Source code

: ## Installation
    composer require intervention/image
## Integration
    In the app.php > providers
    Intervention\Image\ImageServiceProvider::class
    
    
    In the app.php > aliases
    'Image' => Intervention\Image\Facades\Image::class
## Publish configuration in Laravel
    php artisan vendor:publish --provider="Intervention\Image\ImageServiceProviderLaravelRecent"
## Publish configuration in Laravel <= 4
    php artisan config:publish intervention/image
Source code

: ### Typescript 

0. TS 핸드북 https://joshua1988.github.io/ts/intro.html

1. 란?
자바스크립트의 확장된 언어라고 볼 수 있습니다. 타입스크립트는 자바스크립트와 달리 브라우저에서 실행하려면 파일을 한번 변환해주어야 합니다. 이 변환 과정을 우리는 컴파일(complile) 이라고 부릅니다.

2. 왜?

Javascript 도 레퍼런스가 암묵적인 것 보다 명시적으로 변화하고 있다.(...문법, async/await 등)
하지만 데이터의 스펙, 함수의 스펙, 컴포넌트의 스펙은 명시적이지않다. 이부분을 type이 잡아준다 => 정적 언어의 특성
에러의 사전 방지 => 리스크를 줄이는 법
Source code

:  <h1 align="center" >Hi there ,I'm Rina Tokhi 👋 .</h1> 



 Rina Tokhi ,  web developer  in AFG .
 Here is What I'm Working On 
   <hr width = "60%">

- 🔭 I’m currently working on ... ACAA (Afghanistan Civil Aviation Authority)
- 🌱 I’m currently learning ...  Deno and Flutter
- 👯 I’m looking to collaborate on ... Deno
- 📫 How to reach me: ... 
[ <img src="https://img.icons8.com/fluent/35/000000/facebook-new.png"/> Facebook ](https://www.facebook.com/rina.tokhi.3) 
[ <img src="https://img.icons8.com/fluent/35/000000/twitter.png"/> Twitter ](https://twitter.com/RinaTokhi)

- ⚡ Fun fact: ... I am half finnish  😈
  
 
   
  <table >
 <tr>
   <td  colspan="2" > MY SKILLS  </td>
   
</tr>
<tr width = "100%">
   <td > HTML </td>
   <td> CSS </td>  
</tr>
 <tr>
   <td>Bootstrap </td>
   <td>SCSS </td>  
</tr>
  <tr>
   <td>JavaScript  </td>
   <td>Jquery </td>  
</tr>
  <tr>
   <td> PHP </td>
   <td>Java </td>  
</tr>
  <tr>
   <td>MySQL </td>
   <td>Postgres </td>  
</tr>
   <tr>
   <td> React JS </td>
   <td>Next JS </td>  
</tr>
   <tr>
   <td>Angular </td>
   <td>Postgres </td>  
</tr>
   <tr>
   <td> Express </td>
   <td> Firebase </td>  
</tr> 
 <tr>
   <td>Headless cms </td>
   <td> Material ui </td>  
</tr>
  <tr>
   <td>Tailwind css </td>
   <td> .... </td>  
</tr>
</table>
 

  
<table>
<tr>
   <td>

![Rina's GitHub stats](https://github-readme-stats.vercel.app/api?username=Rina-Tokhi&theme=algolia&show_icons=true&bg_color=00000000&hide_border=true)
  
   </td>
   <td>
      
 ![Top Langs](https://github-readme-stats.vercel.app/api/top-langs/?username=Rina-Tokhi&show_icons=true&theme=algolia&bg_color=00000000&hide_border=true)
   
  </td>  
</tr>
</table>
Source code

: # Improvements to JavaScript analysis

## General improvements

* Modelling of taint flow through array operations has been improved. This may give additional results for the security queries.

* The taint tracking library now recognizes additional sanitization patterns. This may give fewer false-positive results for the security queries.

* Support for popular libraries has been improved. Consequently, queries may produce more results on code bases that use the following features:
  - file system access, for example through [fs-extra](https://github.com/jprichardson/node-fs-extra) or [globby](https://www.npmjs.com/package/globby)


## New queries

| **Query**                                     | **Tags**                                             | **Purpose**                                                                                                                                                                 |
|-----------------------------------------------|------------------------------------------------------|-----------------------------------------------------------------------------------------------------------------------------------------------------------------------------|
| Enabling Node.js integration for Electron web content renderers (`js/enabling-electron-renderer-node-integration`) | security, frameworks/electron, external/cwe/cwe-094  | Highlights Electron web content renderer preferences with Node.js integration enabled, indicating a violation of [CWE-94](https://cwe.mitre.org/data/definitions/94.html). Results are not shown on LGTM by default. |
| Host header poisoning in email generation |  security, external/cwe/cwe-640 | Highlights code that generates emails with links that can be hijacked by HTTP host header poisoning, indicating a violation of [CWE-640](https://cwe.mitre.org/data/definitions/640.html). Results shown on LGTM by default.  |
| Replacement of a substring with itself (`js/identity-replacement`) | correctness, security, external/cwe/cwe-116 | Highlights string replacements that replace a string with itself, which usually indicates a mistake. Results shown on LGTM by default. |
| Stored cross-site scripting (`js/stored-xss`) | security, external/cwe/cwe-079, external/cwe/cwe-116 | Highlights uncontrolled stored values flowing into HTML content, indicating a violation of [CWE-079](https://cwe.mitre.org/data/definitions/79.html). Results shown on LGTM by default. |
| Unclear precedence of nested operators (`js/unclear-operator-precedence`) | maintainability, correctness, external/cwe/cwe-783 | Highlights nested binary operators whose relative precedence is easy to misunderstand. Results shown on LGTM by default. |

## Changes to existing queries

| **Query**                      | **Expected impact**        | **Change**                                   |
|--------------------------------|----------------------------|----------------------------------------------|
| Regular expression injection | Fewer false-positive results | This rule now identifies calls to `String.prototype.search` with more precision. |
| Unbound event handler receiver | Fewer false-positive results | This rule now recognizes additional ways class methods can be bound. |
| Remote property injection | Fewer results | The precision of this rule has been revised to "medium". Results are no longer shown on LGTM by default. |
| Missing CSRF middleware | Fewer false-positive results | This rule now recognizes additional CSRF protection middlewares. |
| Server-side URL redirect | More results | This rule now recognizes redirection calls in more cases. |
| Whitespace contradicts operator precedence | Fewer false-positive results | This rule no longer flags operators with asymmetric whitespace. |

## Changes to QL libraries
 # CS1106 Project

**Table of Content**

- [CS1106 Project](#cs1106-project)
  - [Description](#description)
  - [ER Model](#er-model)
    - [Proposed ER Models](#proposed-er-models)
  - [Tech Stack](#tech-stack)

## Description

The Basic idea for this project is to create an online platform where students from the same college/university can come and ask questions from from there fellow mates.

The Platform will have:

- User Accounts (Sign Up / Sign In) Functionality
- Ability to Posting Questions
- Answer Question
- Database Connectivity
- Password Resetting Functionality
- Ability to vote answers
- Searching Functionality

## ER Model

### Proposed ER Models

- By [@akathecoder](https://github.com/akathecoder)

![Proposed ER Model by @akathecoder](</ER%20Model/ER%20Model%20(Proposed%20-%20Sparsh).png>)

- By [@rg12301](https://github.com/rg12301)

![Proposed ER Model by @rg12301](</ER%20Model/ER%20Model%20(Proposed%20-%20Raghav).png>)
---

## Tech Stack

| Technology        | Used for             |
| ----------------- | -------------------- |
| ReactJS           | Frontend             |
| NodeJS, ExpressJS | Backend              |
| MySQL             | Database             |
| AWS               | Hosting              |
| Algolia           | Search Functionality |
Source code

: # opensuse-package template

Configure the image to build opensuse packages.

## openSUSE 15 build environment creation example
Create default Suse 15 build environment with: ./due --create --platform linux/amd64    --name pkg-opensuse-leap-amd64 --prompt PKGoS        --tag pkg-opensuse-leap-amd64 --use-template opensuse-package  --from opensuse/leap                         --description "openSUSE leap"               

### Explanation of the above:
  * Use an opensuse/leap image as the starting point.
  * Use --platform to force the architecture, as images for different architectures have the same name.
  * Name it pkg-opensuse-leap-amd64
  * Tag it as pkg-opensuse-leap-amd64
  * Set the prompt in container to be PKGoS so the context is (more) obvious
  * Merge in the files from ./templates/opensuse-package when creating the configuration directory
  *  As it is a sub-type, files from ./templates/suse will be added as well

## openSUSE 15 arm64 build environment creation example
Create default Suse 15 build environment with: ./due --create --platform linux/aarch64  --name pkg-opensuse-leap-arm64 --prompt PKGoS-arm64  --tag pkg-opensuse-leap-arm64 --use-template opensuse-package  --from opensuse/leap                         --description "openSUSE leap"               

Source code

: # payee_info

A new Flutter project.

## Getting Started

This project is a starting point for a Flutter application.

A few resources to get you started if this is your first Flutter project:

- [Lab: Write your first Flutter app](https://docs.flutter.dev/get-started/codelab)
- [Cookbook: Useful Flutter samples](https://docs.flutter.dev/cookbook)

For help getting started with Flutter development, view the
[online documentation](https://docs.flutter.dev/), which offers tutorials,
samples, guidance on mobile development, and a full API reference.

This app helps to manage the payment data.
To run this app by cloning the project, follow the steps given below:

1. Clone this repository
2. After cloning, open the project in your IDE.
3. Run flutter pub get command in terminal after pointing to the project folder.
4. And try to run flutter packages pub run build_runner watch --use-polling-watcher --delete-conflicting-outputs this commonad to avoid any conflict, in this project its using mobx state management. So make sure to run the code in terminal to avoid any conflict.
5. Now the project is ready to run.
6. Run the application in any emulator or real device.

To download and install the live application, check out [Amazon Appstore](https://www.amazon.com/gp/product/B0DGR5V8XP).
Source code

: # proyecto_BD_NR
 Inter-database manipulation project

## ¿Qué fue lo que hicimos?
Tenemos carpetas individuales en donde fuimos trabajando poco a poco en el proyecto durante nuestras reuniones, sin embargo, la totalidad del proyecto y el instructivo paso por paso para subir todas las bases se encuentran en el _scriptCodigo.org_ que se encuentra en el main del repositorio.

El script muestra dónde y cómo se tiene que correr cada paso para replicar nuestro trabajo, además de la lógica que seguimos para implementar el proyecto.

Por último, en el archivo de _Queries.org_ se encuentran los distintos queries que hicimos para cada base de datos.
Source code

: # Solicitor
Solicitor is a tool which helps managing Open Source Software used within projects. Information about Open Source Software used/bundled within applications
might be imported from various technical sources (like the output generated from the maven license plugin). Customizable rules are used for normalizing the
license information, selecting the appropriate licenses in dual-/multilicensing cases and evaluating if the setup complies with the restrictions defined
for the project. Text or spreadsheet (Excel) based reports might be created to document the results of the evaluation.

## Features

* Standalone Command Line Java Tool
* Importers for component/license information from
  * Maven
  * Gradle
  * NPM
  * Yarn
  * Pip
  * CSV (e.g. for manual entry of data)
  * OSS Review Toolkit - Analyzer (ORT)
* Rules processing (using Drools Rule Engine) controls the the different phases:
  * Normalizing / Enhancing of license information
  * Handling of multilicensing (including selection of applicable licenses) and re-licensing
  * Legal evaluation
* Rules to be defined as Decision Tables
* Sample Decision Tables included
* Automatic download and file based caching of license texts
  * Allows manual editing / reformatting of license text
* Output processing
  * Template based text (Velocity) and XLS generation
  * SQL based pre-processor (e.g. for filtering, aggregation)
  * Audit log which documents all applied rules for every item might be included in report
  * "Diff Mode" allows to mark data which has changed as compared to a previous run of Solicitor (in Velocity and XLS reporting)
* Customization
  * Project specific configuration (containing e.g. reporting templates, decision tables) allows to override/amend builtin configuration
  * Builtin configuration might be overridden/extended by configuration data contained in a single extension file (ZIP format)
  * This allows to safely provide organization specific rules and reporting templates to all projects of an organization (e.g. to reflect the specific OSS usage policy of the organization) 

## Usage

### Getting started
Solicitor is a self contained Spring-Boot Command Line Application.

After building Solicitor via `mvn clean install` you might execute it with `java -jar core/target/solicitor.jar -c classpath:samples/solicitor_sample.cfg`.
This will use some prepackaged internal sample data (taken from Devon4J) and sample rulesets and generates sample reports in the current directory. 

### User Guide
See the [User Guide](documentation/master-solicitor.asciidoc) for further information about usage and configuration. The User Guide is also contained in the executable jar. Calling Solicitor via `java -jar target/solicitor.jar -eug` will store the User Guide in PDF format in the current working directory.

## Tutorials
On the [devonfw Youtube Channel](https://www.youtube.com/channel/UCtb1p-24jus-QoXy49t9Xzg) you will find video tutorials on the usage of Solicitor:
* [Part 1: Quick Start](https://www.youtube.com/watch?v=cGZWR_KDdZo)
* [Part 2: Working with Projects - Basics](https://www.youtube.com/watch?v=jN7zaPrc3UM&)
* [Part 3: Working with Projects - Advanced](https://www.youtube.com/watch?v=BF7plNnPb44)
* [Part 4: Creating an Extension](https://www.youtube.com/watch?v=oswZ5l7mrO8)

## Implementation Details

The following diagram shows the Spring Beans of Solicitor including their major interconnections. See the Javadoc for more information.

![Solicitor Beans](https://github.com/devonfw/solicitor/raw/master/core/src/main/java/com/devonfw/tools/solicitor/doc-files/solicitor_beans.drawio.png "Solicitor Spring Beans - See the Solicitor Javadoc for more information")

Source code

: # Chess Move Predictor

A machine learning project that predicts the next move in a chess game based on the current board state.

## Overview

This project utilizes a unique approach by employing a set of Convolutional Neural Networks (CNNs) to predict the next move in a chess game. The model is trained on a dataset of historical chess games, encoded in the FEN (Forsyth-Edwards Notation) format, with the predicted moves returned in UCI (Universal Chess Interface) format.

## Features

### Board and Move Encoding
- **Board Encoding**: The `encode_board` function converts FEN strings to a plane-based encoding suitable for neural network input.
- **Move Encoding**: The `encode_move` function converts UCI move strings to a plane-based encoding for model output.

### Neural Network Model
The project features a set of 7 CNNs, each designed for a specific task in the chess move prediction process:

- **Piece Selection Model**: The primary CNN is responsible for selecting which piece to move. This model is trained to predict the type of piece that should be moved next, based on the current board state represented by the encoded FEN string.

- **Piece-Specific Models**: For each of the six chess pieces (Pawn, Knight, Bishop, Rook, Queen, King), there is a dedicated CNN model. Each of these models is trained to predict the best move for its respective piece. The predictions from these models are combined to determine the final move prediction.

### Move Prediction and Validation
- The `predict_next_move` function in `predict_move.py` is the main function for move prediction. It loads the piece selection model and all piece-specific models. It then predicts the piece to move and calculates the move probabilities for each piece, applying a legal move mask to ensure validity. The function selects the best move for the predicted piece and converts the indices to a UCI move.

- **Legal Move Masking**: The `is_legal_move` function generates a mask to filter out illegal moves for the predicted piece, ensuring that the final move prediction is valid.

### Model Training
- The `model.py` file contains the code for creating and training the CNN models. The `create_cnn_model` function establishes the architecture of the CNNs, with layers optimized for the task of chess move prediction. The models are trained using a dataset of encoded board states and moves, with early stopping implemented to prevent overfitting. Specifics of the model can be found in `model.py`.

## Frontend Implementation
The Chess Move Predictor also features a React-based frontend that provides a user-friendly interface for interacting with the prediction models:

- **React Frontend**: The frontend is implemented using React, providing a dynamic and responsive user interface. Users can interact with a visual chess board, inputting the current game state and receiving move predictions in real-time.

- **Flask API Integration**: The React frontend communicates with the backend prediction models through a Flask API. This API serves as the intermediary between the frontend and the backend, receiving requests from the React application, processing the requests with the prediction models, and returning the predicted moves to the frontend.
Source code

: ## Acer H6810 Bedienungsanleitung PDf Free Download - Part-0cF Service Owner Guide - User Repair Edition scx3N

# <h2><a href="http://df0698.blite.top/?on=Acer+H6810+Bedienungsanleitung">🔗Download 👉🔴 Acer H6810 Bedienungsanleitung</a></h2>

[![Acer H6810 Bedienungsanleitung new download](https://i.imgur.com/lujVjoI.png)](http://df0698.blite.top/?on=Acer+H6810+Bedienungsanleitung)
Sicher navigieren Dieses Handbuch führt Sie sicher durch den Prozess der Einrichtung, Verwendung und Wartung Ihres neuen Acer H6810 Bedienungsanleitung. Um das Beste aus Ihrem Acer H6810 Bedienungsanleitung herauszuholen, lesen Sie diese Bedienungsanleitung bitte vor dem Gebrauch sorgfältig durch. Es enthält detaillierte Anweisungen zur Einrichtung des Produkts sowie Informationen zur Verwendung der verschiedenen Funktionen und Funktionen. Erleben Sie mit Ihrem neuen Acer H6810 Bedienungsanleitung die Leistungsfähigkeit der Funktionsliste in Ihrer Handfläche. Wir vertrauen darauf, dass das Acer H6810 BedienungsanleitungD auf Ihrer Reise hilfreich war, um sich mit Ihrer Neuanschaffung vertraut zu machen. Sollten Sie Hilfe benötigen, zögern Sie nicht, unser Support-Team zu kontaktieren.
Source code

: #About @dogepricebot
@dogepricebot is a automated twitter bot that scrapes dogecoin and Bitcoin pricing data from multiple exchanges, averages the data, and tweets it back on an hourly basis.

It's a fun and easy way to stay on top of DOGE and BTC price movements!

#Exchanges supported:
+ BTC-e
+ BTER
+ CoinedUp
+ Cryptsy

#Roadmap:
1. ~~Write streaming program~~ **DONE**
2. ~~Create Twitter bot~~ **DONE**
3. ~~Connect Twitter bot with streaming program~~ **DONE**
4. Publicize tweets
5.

※

### WORK INSTRUCTION:
In the data above, find the line with "the starting point." and the line with "it as pkg-opensuse-leap-amd64". Retype both, plus every line between them, exactly.

### PROBLEM SOLUTION:
  * Use an opensuse/leap image as the starting point.
  * Use --platform to force the architecture, as images for different architectures have the same name.
  * Name it pkg-opensuse-leap-amd64
  * Tag it as pkg-opensuse-leap-amd64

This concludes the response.